*Aim of the task*:
Copy, exactly and without additions, every line in the records below from the one holding "solution, we use" through the one holding "where the domain", both ends included.

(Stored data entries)
● ● ●

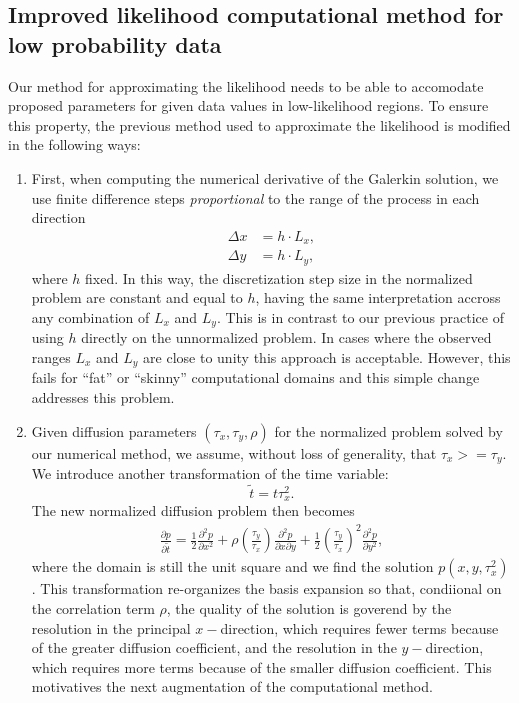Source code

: \documentclass[10pt]{article}
\begin{document}
\subsection{Improved likelihood computational method for low
  probability data} \label{sec:improvements} Our method for
approximating the likelihood needs to be able to accomodate proposed
parameters for given data values in low-likelihood regions. To ensure
this property, the previous method used to approximate the likelihood
is modified in the following ways:
\begin{enumerate}
\item First, when computing the numerical derivative of the Galerkin
  solution, we use finite difference steps \textit{proportional} to
  the range of the process in each direction
  \begin{align}
    \Delta x &= h \cdot L_x, \\
    \Delta y &= h \cdot L_y,
  \end{align}
  where $h$ fixed. In this way, the discretization step size in the
  normalized problem are constant and equal to $h$, having the same
  interpretation accross any combination of $L_x$ and $L_y$. This is
  in contrast to our previous practice of using $h$ directly on the
  unnormalized problem. In cases where the observed ranges $L_x$ and
  $L_y$ are close to unity this approach is acceptable. However, this
  fails for ``fat'' or ``skinny'' computational domains and this
  simple change addresses this problem. 

\item Given diffusion parameters $(\tau_x, \tau_y, \rho)$ for the
  normalized problem solved by our numerical method, we assume,
  without loss of generality, that $\tau_x >= \tau_y$. We introduce
  another transformation of the time variable:
  \[ \tilde{t} = t\tau_x^2.\]
  The new normalized diffusion problem then becomes
  \begin{align}
    \frac{\partial p}{\partial \tilde{t}} = \frac{1}{2}
    \frac{\partial^2 p}{\partial x^2} + \rho
    \left(\frac{\tau_y}{\tau_x}\right)\frac{\partial^2 p}{\partial
      x\partial y} + \frac{1}{2}\left(\frac{\tau_y}{\tau_x}\right)^2
    \frac{\partial^2 p}{\partial y^2}, \label{eq:new-normalized}
  \end{align}
  where the domain is still the unit square and we find the solution
  $p(x,y,\tau_x^2)$. This transformation re-organizes the basis
  expansion so that, condiional on the correlation term $\rho$, the
  quality of the solution is goverend by the resolution in the
  principal $x-$direction, which requires fewer terms because of the
  greater diffusion coefficient, and the resolution in the
  $y-$direction, which requires more terms because of the smaller
  diffusion coefficient. This motivatives the next augmentation of the
  computational method.


\end{enumerate}
\end{document}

● ● ●

*Output*:
  solution, we use finite difference steps \textit{proportional} to
  the range of the process in each direction
  \begin{align}
    \Delta x &= h \cdot L_x, \\
    \Delta y &= h \cdot L_y,
  \end{align}
  where $h$ fixed. In this way, the discretization step size in the
  normalized problem are constant and equal to $h$, having the same
  interpretation accross any combination of $L_x$ and $L_y$. This is
  in contrast to our previous practice of using $h$ directly on the
  unnormalized problem. In cases where the observed ranges $L_x$ and
  $L_y$ are close to unity this approach is acceptable. However, this
  fails for ``fat'' or ``skinny'' computational domains and this
  simple change addresses this problem. 

\item Given diffusion parameters $(\tau_x, \tau_y, \rho)$ for the
  normalized problem solved by our numerical method, we assume,
  without loss of generality, that $\tau_x >= \tau_y$. We introduce
  another transformation of the time variable:
  \[ \tilde{t} = t\tau_x^2.\]
  The new normalized diffusion problem then becomes
  \begin{align}
    \frac{\partial p}{\partial \tilde{t}} = \frac{1}{2}
    \frac{\partial^2 p}{\partial x^2} + \rho
    \left(\frac{\tau_y}{\tau_x}\right)\frac{\partial^2 p}{\partial
      x\partial y} + \frac{1}{2}\left(\frac{\tau_y}{\tau_x}\right)^2
    \frac{\partial^2 p}{\partial y^2}, \label{eq:new-normalized}
  \end{align}
  where the domain is still the unit square and we find the solution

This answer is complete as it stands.